Permanent Lookup Table

Motivation

Currently, we only support to join the snapshot of stream called table in memory. That is only suitable for small amount of data. When doing enrichment, it is desirable to join a permanent data source like database. The goal of this feature is to support join data from a permanent place and do the lookup on demand without loading all the data into the memory.

Concepts

  • Stream: a sequence of events. When doing stream processing, the processing happens for each event.

  • Table: a snapshot of the accumulation of events.

  • Temporary table: the table in memory and will only exist in the session.

  • Permanent table: a table that is bound to a physical data source like db. It will exist and be visible by all sessions.

  • Scan source: aka. stream, the current source approach. A changelog (finite or infinite) for which all changes are consumed continuously until the changelog is exhausted.

  • Lookup source: aka. table, a continuously changing or very large external table whose content is usually never read entirely but queried for individual values when necessary.

  • Updatable sink: By default, the sink only support insert/append. For change data capture (CDC) scenarios, the sink can write out bounded or unbounded streams with insert, update, and delete rows.

Updatable table for MQTT: do we support such source or let it read from a memory sink? Or create a permanent memory table which can be accessed by all rules

Another problem: for scan source, how to deal with table/stream from the same topic. We can hardly guarantee the events arrived at the same time.

Proposals

  1. Permanent lookup source for table: support to bind physical table as table and generate lookup command(e.g. a SQL on db) on demand.

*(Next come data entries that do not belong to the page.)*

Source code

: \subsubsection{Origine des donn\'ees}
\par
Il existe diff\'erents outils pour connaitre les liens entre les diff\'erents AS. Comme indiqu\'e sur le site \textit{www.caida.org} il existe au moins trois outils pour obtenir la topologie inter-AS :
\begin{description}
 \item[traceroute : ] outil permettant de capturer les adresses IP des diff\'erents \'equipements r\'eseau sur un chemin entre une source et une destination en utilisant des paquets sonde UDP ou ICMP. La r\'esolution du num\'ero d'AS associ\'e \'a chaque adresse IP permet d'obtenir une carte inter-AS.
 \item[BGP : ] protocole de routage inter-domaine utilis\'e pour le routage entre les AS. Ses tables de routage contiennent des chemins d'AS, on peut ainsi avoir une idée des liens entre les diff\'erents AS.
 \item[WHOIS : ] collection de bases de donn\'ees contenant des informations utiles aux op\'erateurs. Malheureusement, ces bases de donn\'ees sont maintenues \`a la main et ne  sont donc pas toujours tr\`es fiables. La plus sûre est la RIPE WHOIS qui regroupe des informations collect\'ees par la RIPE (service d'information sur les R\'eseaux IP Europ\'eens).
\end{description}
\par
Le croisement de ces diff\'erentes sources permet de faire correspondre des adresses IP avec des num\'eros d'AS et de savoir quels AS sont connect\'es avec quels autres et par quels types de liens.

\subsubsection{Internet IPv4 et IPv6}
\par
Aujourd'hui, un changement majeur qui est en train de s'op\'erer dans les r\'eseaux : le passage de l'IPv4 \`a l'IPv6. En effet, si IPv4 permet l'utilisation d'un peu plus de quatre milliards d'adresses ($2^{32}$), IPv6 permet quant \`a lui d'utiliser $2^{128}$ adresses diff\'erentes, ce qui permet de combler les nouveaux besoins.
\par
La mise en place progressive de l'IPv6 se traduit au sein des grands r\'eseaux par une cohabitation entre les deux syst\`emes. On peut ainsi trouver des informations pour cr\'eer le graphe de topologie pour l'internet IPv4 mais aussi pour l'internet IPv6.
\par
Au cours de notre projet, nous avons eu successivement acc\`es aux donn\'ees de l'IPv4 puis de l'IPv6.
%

  2. Updatable sink: supports insert, delete and update for available sink like SQL sink and memory sink.

Permanent Lookup Table

Provide a way to bind the table to a physical data source like db table. This is useful for enriching stream data.

Apparently, only a few of sources is suitable as lookup table which requires the source itself is queryable. The potential supported sources are:

  • Memory source: if a memory source is used as table type, we need to accumulate the data as a table in memory. This source can be a converter between scan source and lookup source. Thus, it is untypical.

  • File source: it is possible to serve as a lookup table. Need an efficient way to query.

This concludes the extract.